Although not essential, the left-linearity property is convenient when developing a term rewriter, as it simplifies finding substitutions. For an MTRS with non-left-linear rules, the implicit equality conditions must be taken into account when checking for substitutions. The above rewriting of an MTRS with non-left-linear rules to an MTRS with only left-linear rules means that these conditions are made explicit, which makes it straightforward how checking the applicability of those rules should be implemented.

*GPU basics* In this article, we focus on NVIDIA GPU architectures and CUDA. However, our algorithms can be straightforwardly applied to any GPU architecture with a high degree of hardware multithreading and the SIMT (Single Instruction Multiple Threads) model.

CUDA is NVIDIA's interface to program GPUs. It extends the C++ programming language. CUDA includes special declarations to explicitly place variables in either the main or the GPU memory, predefined keywords to refer to the IDs of individual threads and blocks of threads, synchronisation statements, a run time API for memory management, and statements to define and launch GPU functions, known as *kernels*. In this section we give a brief overview of CUDA. More details can be found in, for instance, [33].

*GPU architecture* A GPU contains a set of streaming multiprocessors (SMs), each containing a set of streaming processors (SPs). For our experiments, we used the NVIDIA TURING TITAN RTX. It has 72 SMs with 64 SPs each, i.e., in total 4,608 SPs.
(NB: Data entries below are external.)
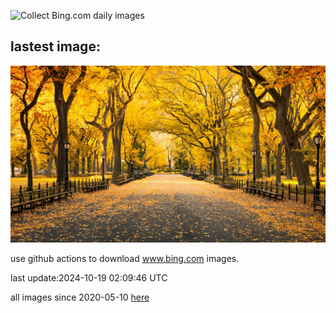 ![Collect Bing.com daily images](https://github.com/counter2015/bing-daily-images/workflows/Collect%20Bing.com%20daily%20images/badge.svg)
## lastest image:
![](images/img.jpg)

use github actions to download www.bing.com images.

last update:2024-10-19 02:09:46 UTC

all images since 2020-05-10 [here](https://github.com/counter2015/bing-daily-images/tree/master/images)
A CUDA program consists of a *host* program running on the CPU and a collection of CUDA kernels. Kernels describe the parallel parts of the program and are launched from the host to be executed many times in parallel by different threads on the GPU.

It is required to specify the number of threads on a kernel launch and all threads execute the same kernel. Conceptually, each thread is executed by an SP. In general, GPU threads are grouped in blocks of a predefined size, usually a power of two. A block of threads is assigned to a multiprocessor.
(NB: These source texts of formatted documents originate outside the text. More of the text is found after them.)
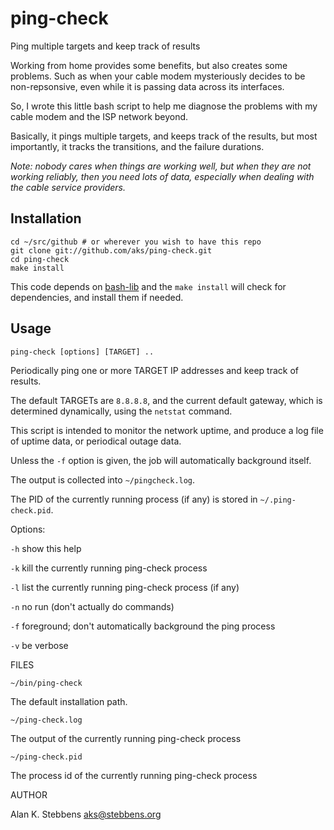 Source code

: ping-check
==========
Ping multiple targets and keep track of results

Working from home provides some benefits, but also creates some problems.  Such
as when your cable modem mysteriously decides to be non-repsonsive, even while
it is passing data across its interfaces.

So, I wrote this little bash script to help me diagnose the problems with my
cable modem and the ISP network beyond.

Basically, it pings multiple targets, and keeps track of the results, but 
most importantly, it tracks the transitions, and the failure durations.

_Note: nobody cares when things are working well, but when they are not 
working reliably, then you need lots of data, especially when dealing with
the cable service providers._

Installation
------------

    cd ~/src/github # or wherever you wish to have this repo
    git clone git://github.com/aks/ping-check.git
    cd ping-check
    make install

This code depends on [bash-lib](https://github.com/aks/bash-lib) and the `make
install` will check for dependencies, and install them if needed.

Usage
-----
    ping-check [options] [TARGET] ..

Periodically ping one or more TARGET IP addresses and keep track of results.

The default TARGETs are `8.8.8.8`, and the current default gateway, which
is determined dynamically, using the `netstat` command.

This script is intended to monitor the network uptime, and produce a log file
of uptime data, or periodical outage data.

Unless the `-f` option is given, the job will automatically background itself.

The output is collected into `~/pingcheck.log`.

The PID of the currently running process (if any) is stored in `~/.ping-check.pid`.

Options:

  `-h`      show this help

  `-k`      kill the currently running ping-check process

  `-l`      list the currently running ping-check process (if any)

  `-n`      no run (don't actually do commands)

  `-f`      foreground; don't automatically background the ping process

  `-v`      be verbose

FILES

    ~/bin/ping-check

The default installation path.

    ~/ping-check.log

The output of the currently running ping-check process

    ~/ping-check.pid

The process id of the currently running ping-check process

AUTHOR

Alan K. Stebbens <aks@stebbens.org>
CUDA memory model Threads have access to different kinds of memory. Each thread has a number of on-chip registers to store thread-local data. It allows fast access. All the threads have access to the *global memory* which is large (on the TITAN RTX it is 24 GB), but slow, since it is off-chip. The host has read and write access to the global memory, which allows this memory to be used to provide the input for, and read the output of, a kernel execution. Furthermore, we use *unified memory* [33] to store *unified* variables that need to be regularly accessed by both the CPU and the GPU. Unified memory creates a pool of managed memory that is shared between the host and the device. This pool is accessible to both sides using the same addresses.

CUDA execution model Threads are executed using the SIMT model. This means that each thread is executed independently with its own local state (stored in its registers), but execution is organised in groups of 32 threads, called warps. The threads in a warp execute instructions in lock-step, i.e., they share a program counter. If the (global and unified) memory accesses of threads in a warp can be grouped together physically, i.e., if the accesses are coalesced, then the data can be obtained using a single fetch, which greatly improves the bandwidth compared to fetching physically separate data.

# 4. A GPU algorithm for term rewriting

In this section, we address how a GPU can perform innermost term rewriting to get the terms of a given MTRS in normal form. Due to the different strengths and weaknesses of GPUs compared to CPUs, this poses two main challenges:

- 1. On a GPU, many threads (in the order of thousands) should be able to contribute to the computation;
- 2. GPUs are not very suitable for recursive algorithms. It is strongly advised to avoid recursion because each thread maintains its own stack requiring a large amount of stack space that needs to be allocated in slow global memory.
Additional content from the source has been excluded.